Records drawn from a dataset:

————

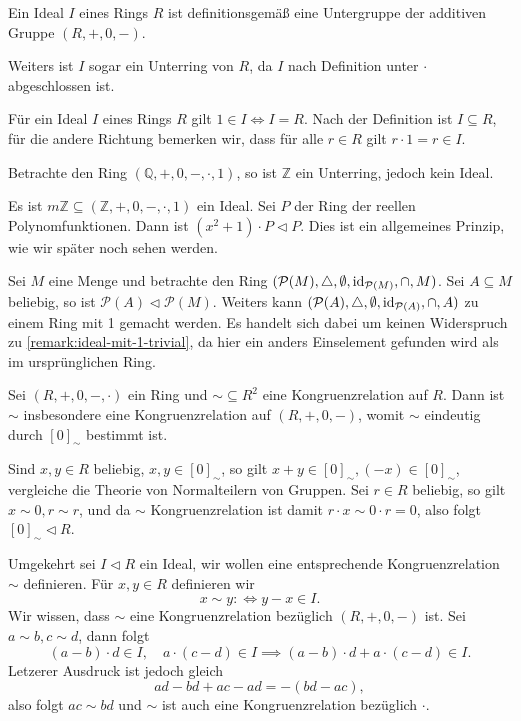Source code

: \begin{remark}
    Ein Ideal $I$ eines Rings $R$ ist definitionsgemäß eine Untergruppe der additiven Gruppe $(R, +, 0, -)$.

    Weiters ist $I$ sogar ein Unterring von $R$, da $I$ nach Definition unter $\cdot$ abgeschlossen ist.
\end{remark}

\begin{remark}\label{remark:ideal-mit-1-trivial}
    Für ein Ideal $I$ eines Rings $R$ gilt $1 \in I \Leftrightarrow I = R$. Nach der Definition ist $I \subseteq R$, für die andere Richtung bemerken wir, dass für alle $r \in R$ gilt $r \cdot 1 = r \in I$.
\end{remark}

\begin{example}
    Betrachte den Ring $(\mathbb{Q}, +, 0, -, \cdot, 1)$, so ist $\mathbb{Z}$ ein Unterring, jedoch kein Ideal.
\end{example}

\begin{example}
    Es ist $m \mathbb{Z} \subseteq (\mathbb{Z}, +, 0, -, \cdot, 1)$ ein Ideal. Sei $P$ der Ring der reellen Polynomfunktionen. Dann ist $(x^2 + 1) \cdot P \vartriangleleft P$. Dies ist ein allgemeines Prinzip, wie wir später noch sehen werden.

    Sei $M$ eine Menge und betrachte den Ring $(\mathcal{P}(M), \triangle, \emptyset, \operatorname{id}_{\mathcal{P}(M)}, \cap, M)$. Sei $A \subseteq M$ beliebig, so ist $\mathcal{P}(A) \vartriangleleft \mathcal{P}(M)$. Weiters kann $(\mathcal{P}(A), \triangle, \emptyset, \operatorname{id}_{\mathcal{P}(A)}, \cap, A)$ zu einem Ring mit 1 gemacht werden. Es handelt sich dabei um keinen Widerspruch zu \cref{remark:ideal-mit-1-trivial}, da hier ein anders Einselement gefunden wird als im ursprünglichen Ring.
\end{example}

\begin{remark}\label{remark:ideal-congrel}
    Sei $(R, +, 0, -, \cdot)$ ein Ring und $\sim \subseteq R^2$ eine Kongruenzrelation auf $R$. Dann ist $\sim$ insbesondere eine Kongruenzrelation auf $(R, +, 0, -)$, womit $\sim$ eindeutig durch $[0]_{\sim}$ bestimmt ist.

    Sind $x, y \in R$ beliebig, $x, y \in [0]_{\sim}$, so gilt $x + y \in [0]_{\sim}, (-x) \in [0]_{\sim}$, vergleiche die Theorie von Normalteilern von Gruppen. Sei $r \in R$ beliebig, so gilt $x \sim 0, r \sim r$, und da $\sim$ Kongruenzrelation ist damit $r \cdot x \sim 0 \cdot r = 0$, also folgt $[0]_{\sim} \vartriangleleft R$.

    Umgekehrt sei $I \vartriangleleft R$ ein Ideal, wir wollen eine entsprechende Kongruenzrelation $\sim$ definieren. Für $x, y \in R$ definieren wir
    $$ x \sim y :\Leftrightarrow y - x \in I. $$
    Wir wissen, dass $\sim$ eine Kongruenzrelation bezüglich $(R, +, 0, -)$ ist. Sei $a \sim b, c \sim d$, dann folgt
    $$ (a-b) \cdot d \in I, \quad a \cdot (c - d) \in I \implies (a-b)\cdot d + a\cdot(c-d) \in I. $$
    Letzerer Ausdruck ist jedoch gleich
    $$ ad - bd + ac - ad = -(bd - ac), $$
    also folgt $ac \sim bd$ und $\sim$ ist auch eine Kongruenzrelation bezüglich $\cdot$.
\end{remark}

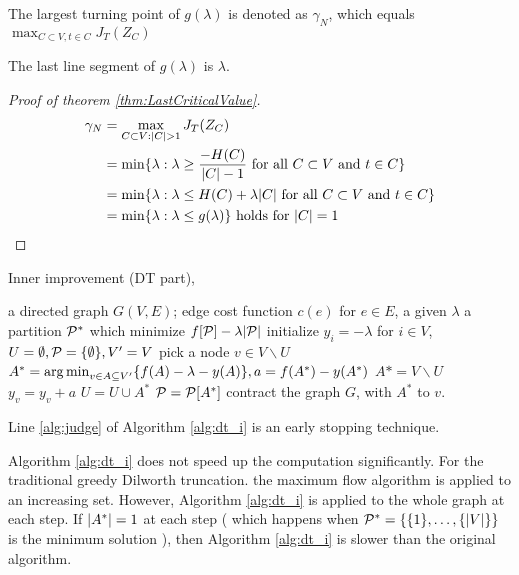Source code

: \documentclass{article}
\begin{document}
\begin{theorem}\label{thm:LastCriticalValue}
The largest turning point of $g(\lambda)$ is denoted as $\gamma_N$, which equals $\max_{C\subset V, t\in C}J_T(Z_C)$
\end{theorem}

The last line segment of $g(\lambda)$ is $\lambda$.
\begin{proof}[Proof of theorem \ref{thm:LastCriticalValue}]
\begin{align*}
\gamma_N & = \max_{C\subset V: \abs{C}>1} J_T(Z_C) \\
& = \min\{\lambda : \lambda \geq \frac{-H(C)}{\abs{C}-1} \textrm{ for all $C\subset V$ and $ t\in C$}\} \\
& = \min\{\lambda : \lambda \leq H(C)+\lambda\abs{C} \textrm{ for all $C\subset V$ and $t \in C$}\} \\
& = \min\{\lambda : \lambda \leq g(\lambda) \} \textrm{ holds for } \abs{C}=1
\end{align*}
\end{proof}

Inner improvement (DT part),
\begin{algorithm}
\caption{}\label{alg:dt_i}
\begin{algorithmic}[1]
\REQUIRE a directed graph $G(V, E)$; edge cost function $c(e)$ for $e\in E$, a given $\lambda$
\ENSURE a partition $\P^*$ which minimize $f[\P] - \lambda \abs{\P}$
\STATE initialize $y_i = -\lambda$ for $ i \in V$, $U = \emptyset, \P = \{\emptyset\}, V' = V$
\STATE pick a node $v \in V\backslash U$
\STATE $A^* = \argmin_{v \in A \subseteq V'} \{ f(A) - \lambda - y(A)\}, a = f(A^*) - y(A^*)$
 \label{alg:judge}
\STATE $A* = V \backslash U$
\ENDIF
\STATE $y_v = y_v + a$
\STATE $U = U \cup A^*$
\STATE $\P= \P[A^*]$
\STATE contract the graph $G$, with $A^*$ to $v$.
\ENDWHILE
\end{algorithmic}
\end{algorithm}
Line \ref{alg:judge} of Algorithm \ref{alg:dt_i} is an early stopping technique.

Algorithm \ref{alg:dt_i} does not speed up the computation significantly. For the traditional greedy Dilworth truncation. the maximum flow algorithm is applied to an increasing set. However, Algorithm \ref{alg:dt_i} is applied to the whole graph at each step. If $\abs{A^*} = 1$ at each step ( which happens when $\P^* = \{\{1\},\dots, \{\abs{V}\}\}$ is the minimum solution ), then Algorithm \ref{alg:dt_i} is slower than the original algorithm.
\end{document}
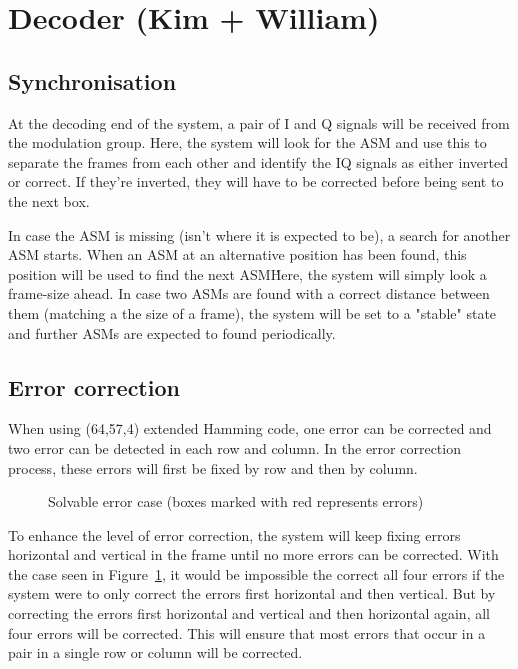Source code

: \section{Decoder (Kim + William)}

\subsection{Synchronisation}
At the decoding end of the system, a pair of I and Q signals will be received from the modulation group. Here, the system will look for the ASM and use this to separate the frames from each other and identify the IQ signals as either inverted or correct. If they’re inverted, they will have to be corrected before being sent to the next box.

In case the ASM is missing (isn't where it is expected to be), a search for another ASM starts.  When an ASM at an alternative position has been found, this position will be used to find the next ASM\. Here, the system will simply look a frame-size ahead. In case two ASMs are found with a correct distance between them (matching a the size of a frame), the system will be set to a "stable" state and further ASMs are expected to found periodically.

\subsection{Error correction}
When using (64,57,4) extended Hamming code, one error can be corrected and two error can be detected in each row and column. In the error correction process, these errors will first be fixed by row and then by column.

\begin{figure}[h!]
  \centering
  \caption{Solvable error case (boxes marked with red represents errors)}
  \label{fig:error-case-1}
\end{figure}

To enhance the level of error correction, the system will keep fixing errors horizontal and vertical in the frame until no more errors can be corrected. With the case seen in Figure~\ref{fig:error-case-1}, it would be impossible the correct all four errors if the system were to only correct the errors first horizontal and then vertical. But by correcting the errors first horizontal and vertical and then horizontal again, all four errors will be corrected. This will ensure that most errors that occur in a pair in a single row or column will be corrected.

————

• TASK PROMPT
Write out all the entries again, word for word, and print no images.

• EXERCISE RESULT
Source code

: \begin{remark}
    Ein Ideal $I$ eines Rings $R$ ist definitionsgemäß eine Untergruppe der additiven Gruppe $(R, +, 0, -)$.

    Weiters ist $I$ sogar ein Unterring von $R$, da $I$ nach Definition unter $\cdot$ abgeschlossen ist.
\end{remark}

\begin{remark}\label{remark:ideal-mit-1-trivial}
    Für ein Ideal $I$ eines Rings $R$ gilt $1 \in I \Leftrightarrow I = R$. Nach der Definition ist $I \subseteq R$, für die andere Richtung bemerken wir, dass für alle $r \in R$ gilt $r \cdot 1 = r \in I$.
\end{remark}

\begin{example}
    Betrachte den Ring $(\mathbb{Q}, +, 0, -, \cdot, 1)$, so ist $\mathbb{Z}$ ein Unterring, jedoch kein Ideal.
\end{example}

\begin{example}
    Es ist $m \mathbb{Z} \subseteq (\mathbb{Z}, +, 0, -, \cdot, 1)$ ein Ideal. Sei $P$ der Ring der reellen Polynomfunktionen. Dann ist $(x^2 + 1) \cdot P \vartriangleleft P$. Dies ist ein allgemeines Prinzip, wie wir später noch sehen werden.

    Sei $M$ eine Menge und betrachte den Ring $(\mathcal{P}(M), \triangle, \emptyset, \operatorname{id}_{\mathcal{P}(M)}, \cap, M)$. Sei $A \subseteq M$ beliebig, so ist $\mathcal{P}(A) \vartriangleleft \mathcal{P}(M)$. Weiters kann $(\mathcal{P}(A), \triangle, \emptyset, \operatorname{id}_{\mathcal{P}(A)}, \cap, A)$ zu einem Ring mit 1 gemacht werden. Es handelt sich dabei um keinen Widerspruch zu \cref{remark:ideal-mit-1-trivial}, da hier ein anders Einselement gefunden wird als im ursprünglichen Ring.
\end{example}

\begin{remark}\label{remark:ideal-congrel}
    Sei $(R, +, 0, -, \cdot)$ ein Ring und $\sim \subseteq R^2$ eine Kongruenzrelation auf $R$. Dann ist $\sim$ insbesondere eine Kongruenzrelation auf $(R, +, 0, -)$, womit $\sim$ eindeutig durch $[0]_{\sim}$ bestimmt ist.

    Sind $x, y \in R$ beliebig, $x, y \in [0]_{\sim}$, so gilt $x + y \in [0]_{\sim}, (-x) \in [0]_{\sim}$, vergleiche die Theorie von Normalteilern von Gruppen. Sei $r \in R$ beliebig, so gilt $x \sim 0, r \sim r$, und da $\sim$ Kongruenzrelation ist damit $r \cdot x \sim 0 \cdot r = 0$, also folgt $[0]_{\sim} \vartriangleleft R$.

    Umgekehrt sei $I \vartriangleleft R$ ein Ideal, wir wollen eine entsprechende Kongruenzrelation $\sim$ definieren. Für $x, y \in R$ definieren wir
    $$ x \sim y :\Leftrightarrow y - x \in I. $$
    Wir wissen, dass $\sim$ eine Kongruenzrelation bezüglich $(R, +, 0, -)$ ist. Sei $a \sim b, c \sim d$, dann folgt
    $$ (a-b) \cdot d \in I, \quad a \cdot (c - d) \in I \implies (a-b)\cdot d + a\cdot(c-d) \in I. $$
    Letzerer Ausdruck ist jedoch gleich
    $$ ad - bd + ac - ad = -(bd - ac), $$
    also folgt $ac \sim bd$ und $\sim$ ist auch eine Kongruenzrelation bezüglich $\cdot$.
\end{remark}

Source code

: \documentclass{article}
\begin{document}
\begin{theorem}\label{thm:LastCriticalValue}
The largest turning point of $g(\lambda)$ is denoted as $\gamma_N$, which equals $\max_{C\subset V, t\in C}J_T(Z_C)$
\end{theorem}

The last line segment of $g(\lambda)$ is $\lambda$.
\begin{proof}[Proof of theorem \ref{thm:LastCriticalValue}]
\begin{align*}
\gamma_N & = \max_{C\subset V: \abs{C}>1} J_T(Z_C) \\
& = \min\{\lambda : \lambda \geq \frac{-H(C)}{\abs{C}-1} \textrm{ for all $C\subset V$ and $ t\in C$}\} \\
& = \min\{\lambda : \lambda \leq H(C)+\lambda\abs{C} \textrm{ for all $C\subset V$ and $t \in C$}\} \\
& = \min\{\lambda : \lambda \leq g(\lambda) \} \textrm{ holds for } \abs{C}=1
\end{align*}
\end{proof}

Inner improvement (DT part),
\begin{algorithm}
\caption{}\label{alg:dt_i}
\begin{algorithmic}[1]
\REQUIRE a directed graph $G(V, E)$; edge cost function $c(e)$ for $e\in E$, a given $\lambda$
\ENSURE a partition $\P^*$ which minimize $f[\P] - \lambda \abs{\P}$
\STATE initialize $y_i = -\lambda$ for $ i \in V$, $U = \emptyset, \P = \{\emptyset\}, V' = V$
\STATE pick a node $v \in V\backslash U$
\STATE $A^* = \argmin_{v \in A \subseteq V'} \{ f(A) - \lambda - y(A)\}, a = f(A^*) - y(A^*)$
 \label{alg:judge}
\STATE $A* = V \backslash U$
\ENDIF
\STATE $y_v = y_v + a$
\STATE $U = U \cup A^*$
\STATE $\P= \P[A^*]$
\STATE contract the graph $G$, with $A^*$ to $v$.
\ENDWHILE
\end{algorithmic}
\end{algorithm}
Line \ref{alg:judge} of Algorithm \ref{alg:dt_i} is an early stopping technique.

Algorithm \ref{alg:dt_i} does not speed up the computation significantly. For the traditional greedy Dilworth truncation. the maximum flow algorithm is applied to an increasing set. However, Algorithm \ref{alg:dt_i} is applied to the whole graph at each step. If $\abs{A^*} = 1$ at each step ( which happens when $\P^* = \{\{1\},\dots, \{\abs{V}\}\}$ is the minimum solution ), then Algorithm \ref{alg:dt_i} is slower than the original algorithm.
\end{document}
Source code

: \section{Decoder (Kim + William)}

\subsection{Synchronisation}
At the decoding end of the system, a pair of I and Q signals will be received from the modulation group. Here, the system will look for the ASM and use this to separate the frames from each other and identify the IQ signals as either inverted or correct. If they’re inverted, they will have to be corrected before being sent to the next box.

In case the ASM is missing (isn't where it is expected to be), a search for another ASM starts.  When an ASM at an alternative position has been found, this position will be used to find the next ASM\. Here, the system will simply look a frame-size ahead. In case two ASMs are found with a correct distance between them (matching a the size of a frame), the system will be set to a "stable" state and further ASMs are expected to found periodically.

\subsection{Error correction}
When using (64,57,4) extended Hamming code, one error can be corrected and two error can be detected in each row and column. In the error correction process, these errors will first be fixed by row and then by column.

\begin{figure}[h!]
  \centering
  \caption{Solvable error case (boxes marked with red represents errors)}
  \label{fig:error-case-1}
\end{figure}

To enhance the level of error correction, the system will keep fixing errors horizontal and vertical in the frame until no more errors can be corrected. With the case seen in Figure~\ref{fig:error-case-1}, it would be impossible the correct all four errors if the system were to only correct the errors first horizontal and then vertical. But by correcting the errors first horizontal and vertical and then horizontal again, all four errors will be corrected. This will ensure that most errors that occur in a pair in a single row or column will be corrected.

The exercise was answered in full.